It looks like it will be status quo for the Canadian wireless industry. After months of speculation, U.S. wireless giant Verizon Communications Inc. has announced it is no longer interested in entering the Canadian market. The “Big Three” can finally breathe a sigh of relief, as a fourth national competitor is no longer on the horizon. Although this comes as welcomed news for Canadian cellphone providers, consumers could be the real losers. With the looming pressure of a major U.S. competitor no longer apparent, our cellphone bills could be on the rise.
Verizon Only Had “Limited Interest” In Canada
Before their current $130-billion deal to buy out Vodapfone, it seemed like a case of when not if Verizon would enter the Canadian wireless market. Most consumers, tired of a lack of choice and higher prices, were keen about the prospects introduced by a new major mobile player. Apparently that excitement was unwarranted – Verizon only had “limited interest” in Canada, according to Chief Executive Lowell McAdam in a recent interview with Bloomberg News. The buyout deal put the kibosh on a possible Canadian expansion. When asked point blank whether Verizon is coming to Canada, McAdam confirmed Verizon is not going to Canada and that the firm’s interest was “way overblown”.
Restrictive Foreign Rules Leading to a Lack of Competition
For months there has been an ongoing war of words between the current main providers – Bell, Rogers, and Telus – and Industry Minister James Moore. Both parties have used the media as their soapbox to tell their side of the story. The Big Three claimed it’s unfair that a major U.S. player like Verizon can swoop up north and bid on new spectrum set aside for smaller players. Meanwhile, Moore plead his case that a fourth national competitor is needed to lower the prices Canadians pay for wireless service.

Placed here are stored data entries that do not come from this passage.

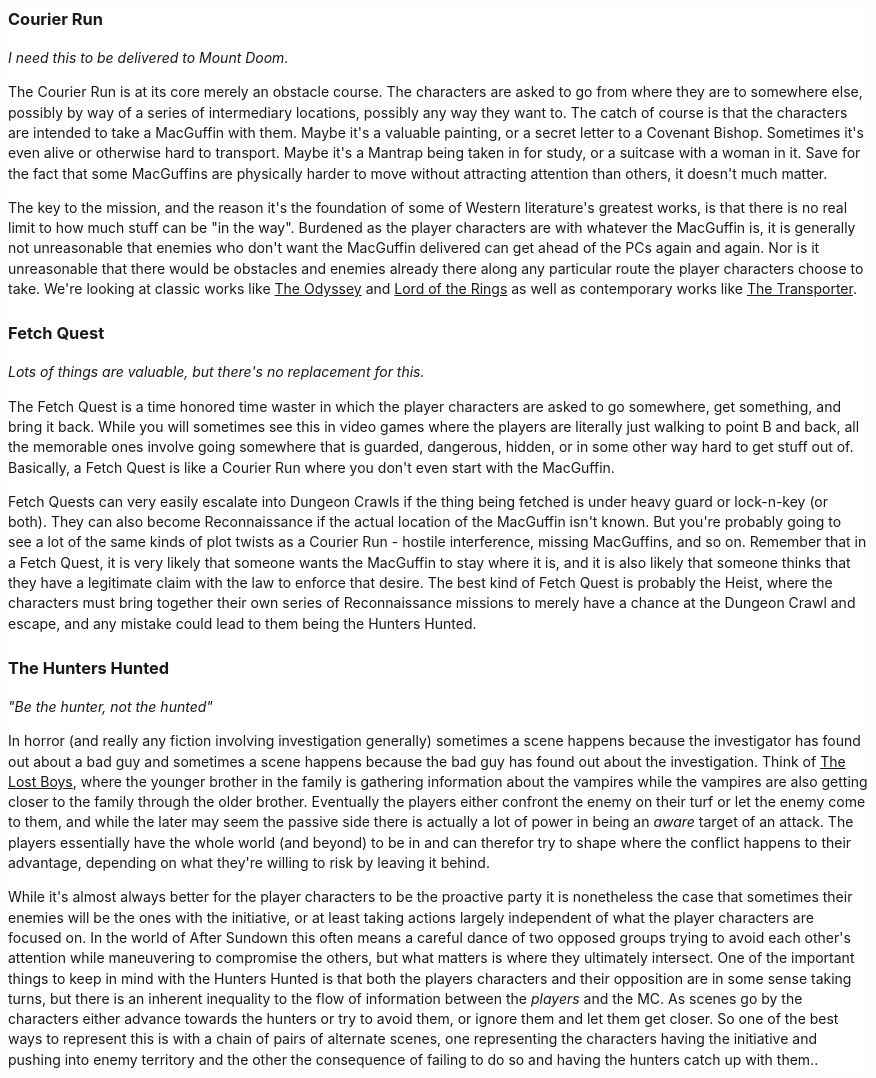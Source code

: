 ### Courier Run
_I need this to be delivered to Mount Doom._

The Courier Run is at its core merely an obstacle course. The characters are asked to go from where they are to somewhere else, possibly by way of a series of intermediary locations, possibly any way they want to. The catch of course is that the characters are intended to take a MacGuffin with them. Maybe it's a valuable painting, or a secret letter to a Covenant Bishop. Sometimes it's even alive or otherwise hard to transport. Maybe it's a Mantrap being taken in for study, or a suitcase with a woman in it. Save for the fact that some MacGuffins are physically harder to move without attracting attention than others, it doesn't much matter.

The key to the mission, and the reason it's the foundation of some of Western literature's greatest works, is that there is no real limit to how much stuff can be "in the way". Burdened as the player characters are with whatever the MacGuffin is, it is generally not unreasonable that enemies who don't want the MacGuffin delivered can get ahead of the PCs again and again. Nor is it unreasonable that there would be obstacles and enemies already there along any particular route the player characters choose to take. We're looking at classic works like [The Odyssey](https://en.wikipedia.org/wiki/Odyssey) and [Lord of the Rings](https://en.wikipedia.org/wiki/The_Lord_of_the_Rings) as well as contemporary works like [The Transporter](http://www.imdb.com/title/tt0293662/).

### Fetch Quest
_Lots of things are valuable, but there's no replacement for this._

The Fetch Quest is a time honored time waster in which the player characters are asked to go somewhere, get something, and bring it back. While you will sometimes see this in video games where the players are literally just walking to point B and back, all the memorable ones involve going somewhere that is guarded, dangerous, hidden, or in some other way hard to get stuff out of. Basically, a Fetch Quest is like a Courier Run where you don't even start with the MacGuffin. 

Fetch Quests can very easily escalate into Dungeon Crawls if the thing being fetched is under heavy guard or lock-n-key (or both). They can also become Reconnaissance if the actual location of the MacGuffin isn't known. But you're probably going to see a lot of the same kinds of plot twists as a Courier Run - hostile interference, missing MacGuffins, and so on. Remember that in a Fetch Quest, it is very likely that someone wants the MacGuffin to stay where it is, and it is also likely that someone thinks that they have a legitimate claim with the law to enforce that desire. The best kind of Fetch Quest is probably the Heist, where the characters must bring together their own series of Reconnaissance missions to merely have a chance at the Dungeon Crawl and escape, and any mistake could lead to them being the Hunters Hunted.

### The Hunters Hunted
_"Be the hunter, not the hunted"_

In horror (and really any fiction involving investigation generally) sometimes a scene happens because the investigator has found out about a bad guy and sometimes a scene happens because the bad guy has found out about the investigation. Think of [The Lost Boys](https://www.imdb.com/title/tt0093437/), where the younger brother in the family is gathering information about the vampires while the vampires are also getting closer to the family through the older brother. Eventually the players either confront the enemy on their turf or let the enemy come to them, and while the later may seem the passive side there is actually a lot of power in being an _aware_ target of an attack. The players essentially have the whole world (and beyond) to be in and can therefor try to shape where the conflict happens to their advantage, depending on what they're willing to risk by leaving it behind.

While it's almost always better for the player characters to be the proactive party it is nonetheless the case that sometimes their enemies will be the ones with the initiative, or at least taking actions largely independent of what the player characters are focused on. In the world of After Sundown this often means a careful dance of two opposed groups trying to avoid each other's attention while maneuvering to compromise the others, but what matters is where they ultimately intersect. One of the important things to keep in mind with the Hunters Hunted is that both the players characters and their opposition are in some sense taking turns, but there is an inherent inequality to the flow of information between the _players_ and the MC. As scenes go by the characters either advance towards the hunters or try to avoid them, or ignore them and let them get closer. So one of the best ways to represent this is with a chain of pairs of alternate scenes, one representing the characters having the initiative and pushing into enemy territory and the other the consequence of failing to do so and having the hunters catch up with them..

Why Verizon May Have Passed
The tepid response from Verizon signals a bigger problem with the Canadian wireless market. There’s nothing stopping another major U.S. competitor, like AT&T for example, from submitting a bid in January’s spectrum auction – except the fact that the Canadian market is skewed to favour domestic firms. You don’t see the Big Three harping about the 10 per cent foreign ownership cap, which probably isn’t a coincidence since it benefits them. The wireless industry is already capital-intensive; it’s no surprise major foreign competitors aren’t chomping at the bit to enter the Canadian market with such restrictive rules.
Consumers are the Real Losers
The real losers in this deal (or lack thereof) are the consumers who pay overblown mobile phone bills – they seem to have been thrown under the proverbial bus. While the government and the Big Three haggle over the foreign ownership rules, consumers are still footing their expensive bills. Even with the new wireless code of conduct issued by the CRTC limiting cell phone providers from three to two-year contracts, it remains to be seen how much consumers will benefit. Although you’ll no longer be locked into a three-year agreement, you’ll probably end up paying more for top-of-the-line phones, as wireless providers look to recoup their subsidies sooner.
Industry Pressure Is Positive For Consumers
Even without Verizon setting up shop north of the border, Canadians are already benefiting from the prospects of foreign competition. Just this summer the Big Three started offering new data sharing plans for the first time ever. Consumers who went over their monthly data usage previously had to pay through the nose, but thanks to the new rules you can share with your family with greater ease.
Although one shoe has dropped – greater choice – there’s still no sign of lower prices. With Canadian wireless startups like Mobilicity at the brink of bankruptcy, let’s hope a major foreign provider steps up the plate for the upcoming wireless auction for the sake of the consumer. It could be quite some time until another wireless auction, which won’t do anything to appease consumers already unhappy with high cellphone rates.